If you’ve ever dated a narcissist, you will identify with this post. If you haven’t ever dated a narcissist, you’re damn lucky. Few experiences make you question your self-worth, sanity, and reason to live more than being “loved” then dumped by a narcissist. I say dumped because they are people who dispose of things and people once they are used up. The first time the narc came to my house, my black lab chewed up his phone charger. Smart dog.
“Narcs” love vulnerable people. You know, widows, the broken-hearted, the poor bastard going through a mid life crisis. And the worst part is they are exactly whom you were looking for. The rescuer. The comedian. The princess. The prince. This is because they are chameleons, changing shades and personalities to be everything you had ever hoped for. Love live music? So do they. Love politics? So do they. And if you like hiding from the rest of the world, they love that best. You will find yourself saying “I can’t believe how alike we are.”
However, the moment you begin to show a sense of self outside the narc’s view, beware. The narc is king and you are merely a subject. Avoid telling truth to power if you want to stay in the narc’s good graces. Otherwise, you will be out on your can. And don’t ever criticize–you will be extracted from their life.
One narc I dated drew me in with promises of intimacy and closeness. We had a long distance relationship, consisting of FaceTime, text messages, and emails. When we did interact in person, we were electric. He was sarcastic and cute, and I really liked him. However, his decades long pot habit had given him the memory of an errant puppy, and when I called him on it he flew into a rage.
The narc often told me to wait in the car when he stopped by a friend’s house, or the store. I thought, What the hell? Is this the 50s? He once turned to me and said, “There’s stuff in the fridge. Go make us a couple of sandwiches.” I started laughing hysterically. He said, “What’s so funny?” I thought he was joking. And yes, I made the sandwiches.
One morning after breakfast in a diner, the narc introduced me to his friend who was thinking of joining the army. I talked to this young man about my stint in the navy and how I went to college and grad school. The narc interrupted and said, “She also sells crack to kids.” On the walk to the car, I said, “Why did you do that?” The narc went bananas! “Can’t you take a fucking joke?” The narc had never finished high school.

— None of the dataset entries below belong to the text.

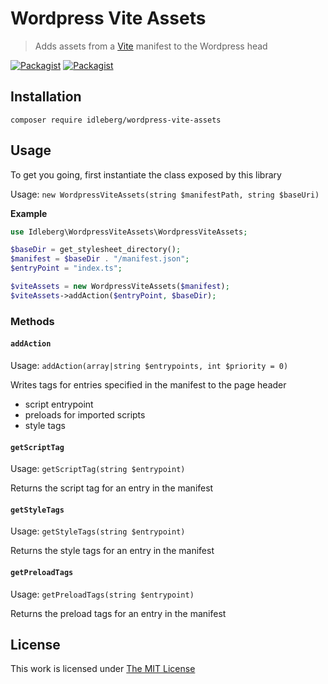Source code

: # Wordpress Vite Assets

> Adds assets from a [Vite](https://vitejs.dev/) manifest to the Wordpress head

[![Packagist](https://flat.badgen.net/packagist/license/idleberg/wordpress-vite-assets)](https://packagist.org/packages/idleberg/wordpress-vite-assets)
[![Packagist](https://flat.badgen.net/packagist/v/idleberg/wordpress-vite-assets)](https://packagist.org/packages/idleberg/wordpress-vite-assets)

## Installation

`composer require idleberg/wordpress-vite-assets`

## Usage

To get you going, first instantiate the class exposed by this library

Usage: `new WordpressViteAssets(string $manifestPath, string $baseUri)`

**Example**

```php
use Idleberg\WordpressViteAssets\WordpressViteAssets;

$baseDir = get_stylesheet_directory();
$manifest = $baseDir . "/manifest.json";
$entryPoint = "index.ts";

$viteAssets = new WordpressViteAssets($manifest);
$viteAssets->addAction($entryPoint, $baseDir);
```

### Methods

#### `addAction`

Usage: `addAction(array|string $entrypoints, int $priority = 0)`

Writes tags for entries specified in the manifest to the page header

- script entrypoint
- preloads for imported scripts
- style tags

#### `getScriptTag`

Usage: `getScriptTag(string $entrypoint)`

Returns the script tag for an entry in the manifest

#### `getStyleTags`

Usage: `getStyleTags(string $entrypoint)`

Returns the style tags for an entry in the manifest

#### `getPreloadTags`

Usage: `getPreloadTags(string $entrypoint)`

Returns the preload tags for an entry in the manifest

## License

This work is licensed under [The MIT License](LICENSE)
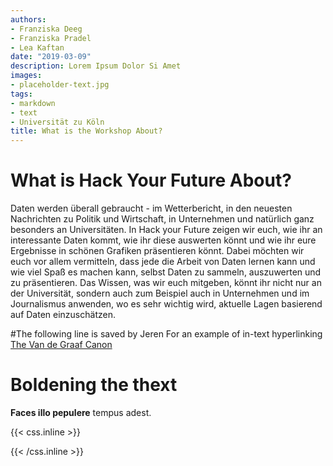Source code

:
 ```yaml
---
authors:
- Franziska Deeg
- Franziska Pradel
- Lea Kaftan
date: "2019-03-09"
description: Lorem Ipsum Dolor Si Amet
images:
- placeholder-text.jpg
tags:
- markdown
- text
- Universität zu Köln
title: What is the Workshop About?
---
```


# What is Hack Your Future About?

Daten werden überall gebraucht - im Wetterbericht, in den neuesten Nachrichten zu Politik und Wirtschaft, in Unternehmen und natürlich ganz besonders an Universitäten. In Hack your Future zeigen wir euch, wie ihr an interessante Daten kommt, wie ihr diese auswerten könnt und wie ihr eure Ergebnisse in schönen Grafiken präsentieren könnt. Dabei möchten wir euch vor allem vermitteln, dass jede die Arbeit von Daten lernen kann und wie viel Spaß es machen kann, selbst Daten zu sammeln, auszuwerten und zu präsentieren. Das Wissen, was wir euch mitgeben, könnt ihr nicht nur an der Universität, sondern auch zum Beispiel auch in Unternehmen und im Journalismus anwenden, wo es sehr wichtig wird, aktuelle Lagen basierend auf Daten einzuschätzen. 


#The following line is saved by Jeren For an example of in-text hyperlinking
[The Van de Graaf Canon](https://en.wikipedia.org/wiki/Canons_of_page_construction#Van_de_Graaf_canon)

# Boldening the thext 
**Faces illo pepulere** tempus adest. 

{{< css.inline >}}
<style>
.canon { background: white; width: 100%; height: auto;}
</style>
{{< /css.inline >}}
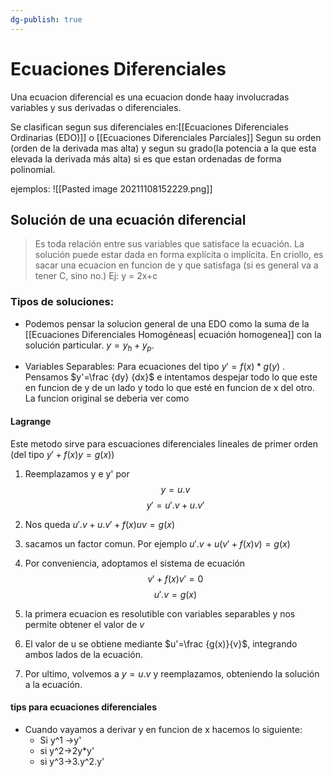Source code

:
 ```yaml
---
dg-publish: true
---
```

# Ecuaciones Diferenciales
Una ecuacion diferencial es una ecuacion donde haay involucradas variables y sus derivadas o diferenciales. 

Se clasifican segun sus diferenciales en:[[Ecuaciones Diferenciales Ordinarias (EDO)]] o [[Ecuaciones Diferenciales Parciales]]
Segun su orden (orden de la derivada mas alta) y segun su grado(la potencia a la que esta elevada la derivada más alta) si es que estan ordenadas de forma polinomial.


ejemplos:
![[Pasted image 20211108152229.png]]

## Solución de una ecuación diferencial
 > Es toda relación entre sus variables que satisface la ecuación. La solución puede estar dada en forma explícita o implícita. En criollo, es sacar una ecuacion en funcion de y que satisfaga (si es general va a tener C, sino no.) Ej: y = 2x+c

### Tipos de soluciones:

- Podemos pensar la solucion general de una EDO como la suma de la [[Ecuaciones Diferenciales Homogéneas| ecuación homogenea]] con la solución particular. $y = y_h + y_p$.

- Variables Separables: Para ecuaciones del tipo $y' = f(x) * g(y)$ .
Pensamos $y'=\frac {dy} {dx}$ e intentamos despejar todo lo que este en funcion de y de un lado y todo lo que esté en funcion de x del otro. La funcion original se deberia ver como 

#### Lagrange
Este metodo sirve para escuaciones diferenciales lineales de primer orden (del tipo $y'+f(x)y=g(x))$
1) Reemplazamos y e y' por
$$y = u.v$$
$$y'=u'.v+u.v'$$

2) Nos queda $u'.v+u.v'+f(x)uv=g(x)$
3) sacamos un factor comun. Por ejemplo $u'.v+u(v'+f(x)v)=g(x)$
4) Por conveniencia, adoptamos el sistema de ecuación
$$v'+f(x)v'=0$$
$$u'.v=g(x)$$
5) la primera ecuacion es resolutible con variables separables y nos permite obtener el valor de $v$
6) El valor de u se obtiene mediante $u'=\frac {g(x)}{v}$, integrando ambos lados de la ecuación. 
7) Por ultimo, volvemos a $y=u.v$ y reemplazamos, obteniendo la solución  a la ecuación.


#### tips para ecuaciones diferenciales
 - Cuando vayamos a derivar y en funcion de x hacemos lo siguiente:
 	- Si y^1 ->y'
 	- si y^2->2y*y'
 	- si y^3->3.y^2.y'


 

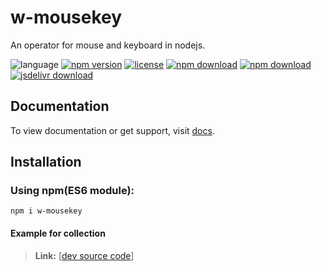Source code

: # w-mousekey
An operator for mouse and keyboard in nodejs.

![language](https://img.shields.io/badge/language-JavaScript-orange.svg) 
[![npm version](http://img.shields.io/npm/v/w-mousekey.svg?style=flat)](https://npmjs.org/package/w-mousekey) 
[![license](https://img.shields.io/npm/l/w-mousekey.svg?style=flat)](https://npmjs.org/package/w-mousekey) 
[![npm download](https://img.shields.io/npm/dt/w-mousekey.svg)](https://npmjs.org/package/w-mousekey) 
[![npm download](https://img.shields.io/npm/dm/w-mousekey.svg)](https://npmjs.org/package/w-mousekey) 
[![jsdelivr download](https://img.shields.io/jsdelivr/npm/hm/w-mousekey.svg)](https://www.jsdelivr.com/package/npm/w-mousekey)

## Documentation
To view documentation or get support, visit [docs](https://yuda-lyu.github.io/w-mousekey/WMousekey.html).

## Installation
### Using npm(ES6 module):
```alias
npm i w-mousekey
```
#### Example for collection
> **Link:** [[dev source code](https://github.com/yuda-lyu/w-mousekey/blob/master/g.mjs)]
```alias

```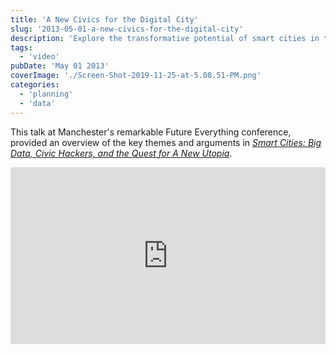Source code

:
 ```yaml
---
title: 'A New Civics for the Digital City'
slug: '2013-05-01-a-new-civics-for-the-digital-city'
description: 'Explore the transformative potential of smart cities in the digital era, as discussed at Manchester''s Future Everything conference. This blog post delves into the intersection of big data, civic innovation, and the quest for a new urban utopia, inspired by themes from "Smart Cities: Big Data, Civic Hackers, and the Quest for A New Utopia." Discover how technology is reshaping civic life and the implications for future urban development.'
tags:
  - 'video'
pubDate: 'May 01 2013'
coverImage: './Screen-Shot-2019-11-25-at-5.08.51-PM.png'
categories:
  - 'planning'
  - 'data'
---
```



This talk at Manchester's remarkable Future Everything conference, provided an overview of the key themes and arguments in _[Smart Cities: Big Data, Civic Hackers, and the Quest for A New Utopia](https://www.smartcitiesbook.com)_.

<div class="youtube-container my-8" style="position: relative; padding-bottom: 56.25%; height: 0; overflow: hidden; max-width: 100%;">
  <iframe style="position: absolute; top: 0; left: 0; width: 100%; height: 100%;" src="https://www.youtube.com/embed/0KCKIS0w1Y0" frameborder="0" allow="accelerometer; autoplay; clipboard-write; encrypted-media; gyroscope; picture-in-picture" allowfullscreen></iframe>
</div>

I knew we were over when the narc barked an order at me and I said, jokingly, “Quit telling me what to do.” Right there, mid vacation, (we had three days left) he said, “I think we’d be better off as friends.” This from the guy who said we belonged together forever. I walked to the bedroom and started crying.
Over the next three days, the narc and I acted like roommates. He went back to his town, and during a long phone conversation in which we truly broke up, the narc said “Tell everyone this break up was mutual. Don’t put that shit on FB. You will look like an immature drama queen.” Would you believe I listened to him?
Luckily, the narc and I only dated a few months, and yet, I was reeling. I started running long distances and imagined his lying face beneath my right foot every time it hit the pavement. Ahhhh. Ahhh. Ahhh. I spent a lot of time crying that December.
After our mutual friends learned about the break up, they told me, “He’s a huge loser. We couldn’t figure out why you were with him.” I rolled my eyes. I fell for him because I had lost my father and the narc came to his funeral. I was so tuuched. We started texting, he called me “Baby” (puke), and the rest is history.
The red flags were abundant and waving. I should have known the minute Gus chewed his phone cord that the narc was not accepted by my very smart dog. Looking back, I see this as a wonderful learning experience. My antenna are up, and I have taken a haitus from dating. Until then, I will hang with my dogs.